Portanto, Nossa Senhora se assemelha a um foco do qual se difundem graças invulgares e dons especiais, próprios a vencerem nossas mazelas. Então, é legítimo dirigirmos uma oração a Ela pedindo-Lhe infunda em nós suas virtudes, para que estas nos transformem.

Como as curas do Divino Mestre no Evangelho

Revela-se-nos aqui o princípio da atuação intensa e sanativa da graça nas almas.

De fato, obedecendo aos desígnios de Deus, a graça pode descer sobre uma alma e num minuto modificá-la por completo, assim como, na expressão da Escritura, uma pedra é capaz de se tornar outro filho de Abraão. Quer dizer, pode tomar a pessoa mais radicada num defeito, mais tíbia, mais entregue a um vício, na situação mais aflitiva e miserável, e num momento livrá-la de todos esses males, desde que peça e seja ouvida por Nossa Senhora.

Assim, desejosa de se corrigir, mas acovardada diante da imensidade de suas imperfeições, contra as quais se verificam vãos todos os seus esforços, ela se volta para Maria Santíssima, rogando o socorro de graças superabundantes e necessárias para a sua conversão.

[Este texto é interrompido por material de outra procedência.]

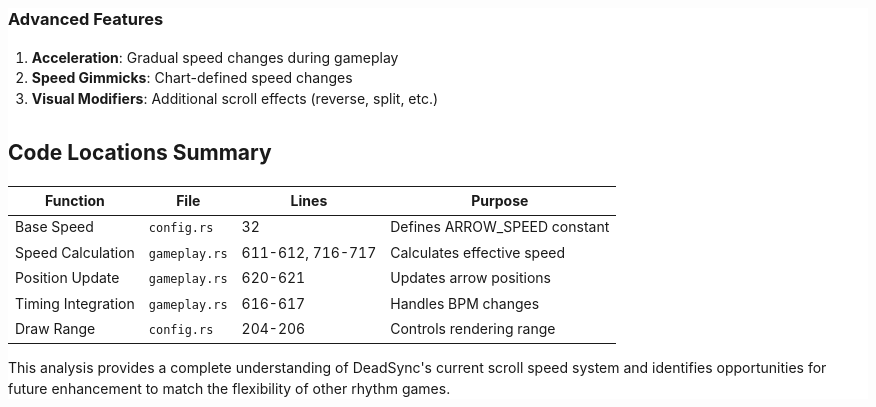 ### Advanced Features

1. **Acceleration**: Gradual speed changes during gameplay
2. **Speed Gimmicks**: Chart-defined speed changes
3. **Visual Modifiers**: Additional scroll effects (reverse, split, etc.)

## Code Locations Summary

| Function | File | Lines | Purpose |
|----------|------|-------|---------|
| Base Speed | `config.rs` | 32 | Defines ARROW_SPEED constant |
| Speed Calculation | `gameplay.rs` | 611-612, 716-717 | Calculates effective speed |
| Position Update | `gameplay.rs` | 620-621 | Updates arrow positions |
| Timing Integration | `gameplay.rs` | 616-617 | Handles BPM changes |
| Draw Range | `config.rs` | 204-206 | Controls rendering range |

This analysis provides a complete understanding of DeadSync's current scroll speed system and identifies opportunities for future enhancement to match the flexibility of other rhythm games.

Daí São Luís Grignion formular essa prece pela qual o homem fraco, tíbio, pecador, em cujo fundo de alma lateja o anseio das mais altas virtudes, pode realmente resolver seu problema e encontrar os meios para galgar a elevada montanha da santidade.

Devemos, pois, pedir a Nossa Senhora uma atuação d’Ela em nosso coração, como eram as de Nosso Senhor no Evangelho ao curar os doentes. Na verdade, cada milagre daqueles significava uma ação divina sobre um organismo que apresentava um defeito, uma disfunção ou algo do gênero, remediando-o num instante. E quando os evangelistas narram tais curas, deixam ver que Nosso Senhor, restabelecendo os corpos, fazia entender que Ele podia sanar as almas, sendo cada uma daquelas debilidades físicas o símbolo de uma carência moral.

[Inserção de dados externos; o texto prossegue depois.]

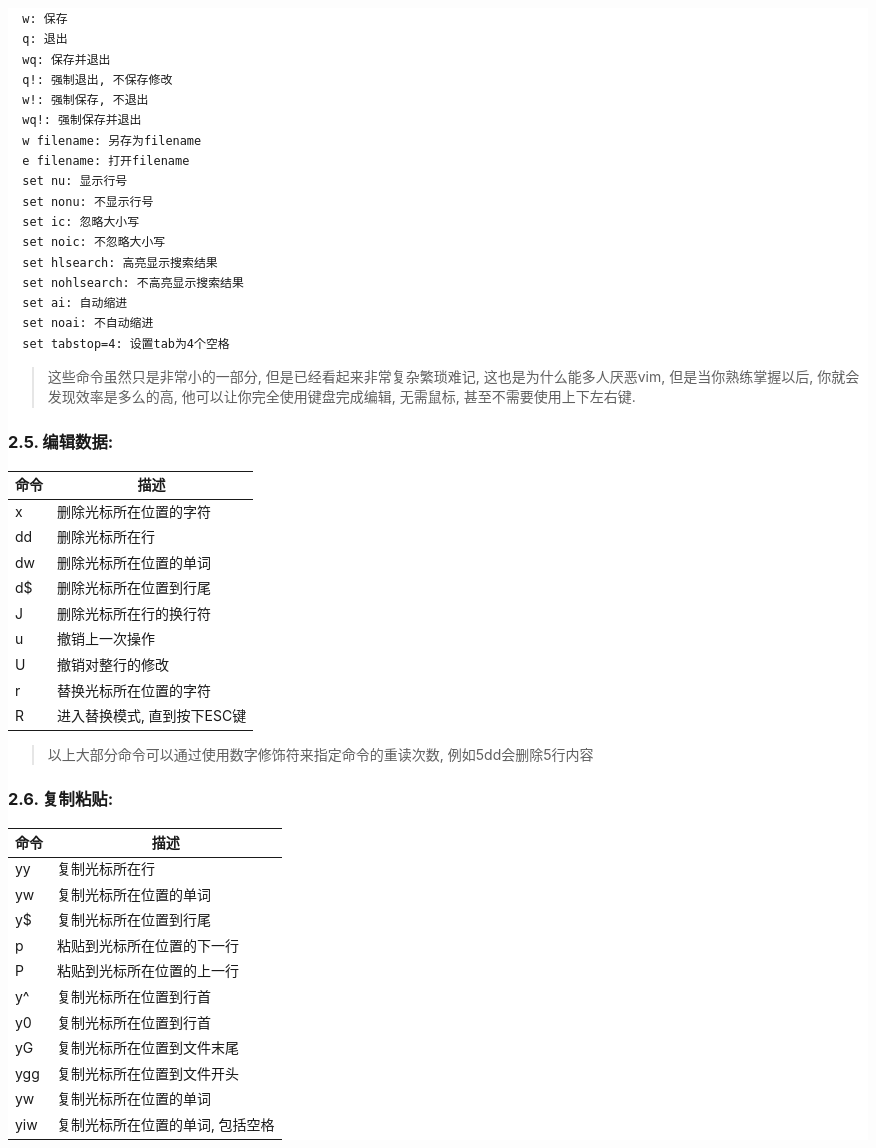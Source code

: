       w: 保存
      q: 退出
      wq: 保存并退出
      q!: 强制退出, 不保存修改
      w!: 强制保存, 不退出
      wq!: 强制保存并退出
      w filename: 另存为filename
      e filename: 打开filename
      set nu: 显示行号
      set nonu: 不显示行号
      set ic: 忽略大小写
      set noic: 不忽略大小写
      set hlsearch: 高亮显示搜索结果
      set nohlsearch: 不高亮显示搜索结果
      set ai: 自动缩进
      set noai: 不自动缩进
      set tabstop=4: 设置tab为4个空格


   > 这些命令虽然只是非常小的一部分, 但是已经看起来非常复杂繁琐难记, 这也是为什么能多人厌恶vim, 但是当你熟练掌握以后, 你就会发现效率是多么的高, 他可以让你完全使用键盘完成编辑, 无需鼠标, 甚至不需要使用上下左右键.

### 2.5. 编辑数据:
   | 命令 | 描述 |
   | ---- | ---- |
   | x | 删除光标所在位置的字符 |
   | dd | 删除光标所在行 |
   | dw | 删除光标所在位置的单词 |
   | d$ | 删除光标所在位置到行尾 |
   | J | 删除光标所在行的换行符 |
   | u | 撤销上一次操作 |
   | U | 撤销对整行的修改 |
   | r | 替换光标所在位置的字符 |
   | R | 进入替换模式, 直到按下ESC键 |
> 以上大部分命令可以通过使用数字修饰符来指定命令的重读次数, 例如5dd会删除5行内容

### 2.6. 复制粘贴:
   | 命令 | 描述 |
   | ---- | ---- |
   | yy | 复制光标所在行 |
   | yw | 复制光标所在位置的单词 |
   | y$ | 复制光标所在位置到行尾 |
   | p | 粘贴到光标所在位置的下一行 |
   | P | 粘贴到光标所在位置的上一行 |
   | y^ | 复制光标所在位置到行首 |
   | y0 | 复制光标所在位置到行首 |
   | yG | 复制光标所在位置到文件末尾 |
   | ygg | 复制光标所在位置到文件开头 |
   | yw | 复制光标所在位置的单词 |
   | yiw | 复制光标所在位置的单词, 包括空格 |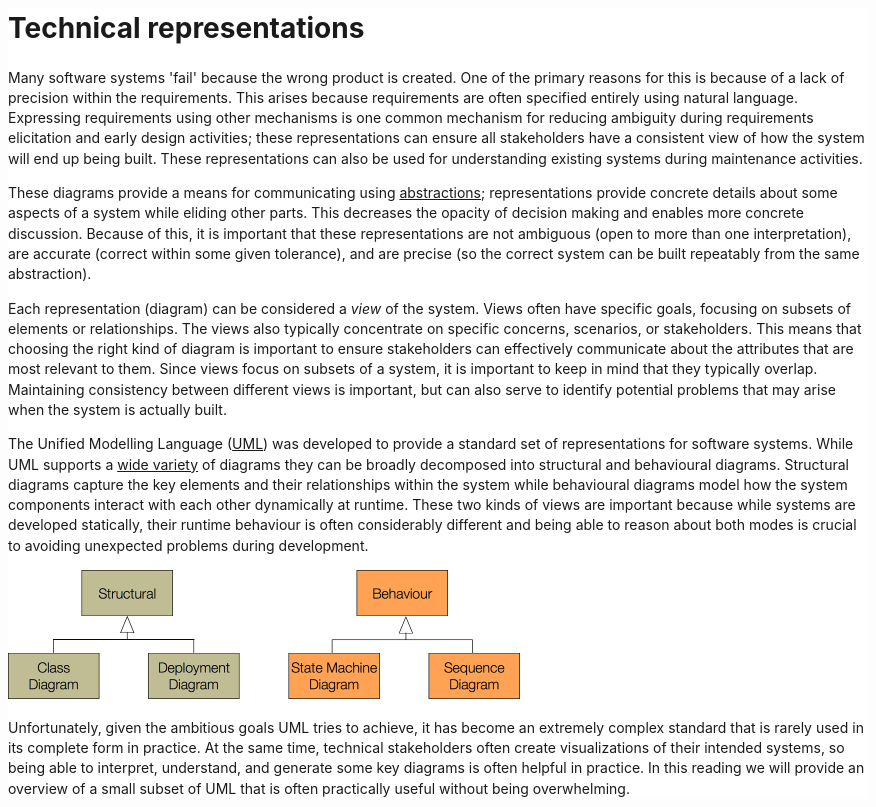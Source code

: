 # Technical representations

Many software systems 'fail' because the wrong product is created. One of the primary reasons for this is because of a lack of precision within the requirements. This arises because requirements are often specified entirely using natural language. Expressing requirements using other mechanisms is one common mechanism for reducing ambiguity during requirements elicitation and early design activities; these representations can ensure all stakeholders have a consistent view of how the system will end up being built. These representations can also be used for understanding existing systems during maintenance activities. 

These diagrams provide a means for communicating using [abstractions](Abstraction.md); representations provide concrete details about some aspects of a system while eliding other parts. This decreases the opacity of decision making and enables more concrete discussion. Because of this, it is important that these representations are not ambiguous (open to more than one interpretation), are accurate (correct within some given tolerance), and are precise (so the correct system can be built repeatably from the same abstraction).

Each representation (diagram) can be considered a _view_ of the system. Views often have specific goals, focusing on subsets of elements or relationships. The views also typically concentrate on specific concerns, scenarios, or stakeholders. This means that choosing the right kind of diagram is important to ensure stakeholders can effectively communicate about the attributes that are most relevant to them. Since views focus on subsets of a system, it is important to keep in mind that they typically overlap. Maintaining consistency between different views is important, but can also serve to identify potential problems that may arise when the system is actually built.

The Unified Modelling Language ([UML](http://www.uml.org/)) was developed to provide a standard set of representations for software systems. While UML supports a [wide variety](https://en.wikipedia.org/wiki/Unified_Modeling_Language#/media/File:UML_diagrams_overview.svg) of diagrams they can be broadly decomposed into structural and behavioural diagrams. Structural diagrams capture the key elements and their relationships within the system while behavioural diagrams model how the system components interact with each other dynamically at runtime. These two kinds of views are important because while systems are developed statically, their runtime behaviour is often considerably different and being able to reason about both modes is crucial to avoiding unexpected problems during development.

<img src="./figures/uml-overview.png" width="512px" alt="uml diagram overview">

Unfortunately, given the ambitious goals UML tries to achieve, it has become an extremely complex standard that is rarely used in its complete form in practice. At the same time, technical stakeholders often create visualizations of their intended systems, so being able to interpret, understand, and generate some key diagrams is often helpful in practice. In this reading we will provide an overview of a small subset of UML that is often practically useful without being overwhelming.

O socorro de Nossa Senhora, quando menos se espera

Exemplo magnífico dessa influência do sobrenatural numa alma temos no fato da conversão de São Paulo Apóstolo. Ferrenho perseguidor da Igreja nascente, em determinado momento, na estrada de Damasco, é ofuscado por uma luz, cai ao chão e, recompondo-se, a primeira pergunta que brota de seus lábios é: “Senhor, que quereis que eu faça?”. Quer dizer, ele se pôs inteiramente às ordens da graça para operar de acordo com a vontade dela.

Como este, inúmeros exemplos há na Igreja de pessoas que se convertem e mudam radicalmente, por uma ação fulminante da graça. Ouviram uma palavra, perceberam um gesto, tiveram um pensamento que as tocou e transformou por inteiro.

Então, se confiarmos na oração, se compreendermos a sua necessidade e sua eficácia, temos a possibilidade de obter os frutos espirituais mais inesperados e magníficos. Sobretudo se nos compenetrarmos de que essa prece é dirigida a Deus por meio de Maria, nossa Mãe de misericórdia e nossa vida. Sem Ela não haveria valor, nem doçura nem esperança em nossa existência. Com Ela, nossa vida é plena de vida, nossas doçuras são repletas de doçura e nós, em qualquer situação na qual nos achemos, devemos ter esperanças superabundantes e imensas. Nossa Senhora se compadece de nós e nos atende, pois é nossa Mãe. Em dado momento, nos tomará pelos braços e nos conduzirá à santidade a que somos chamados.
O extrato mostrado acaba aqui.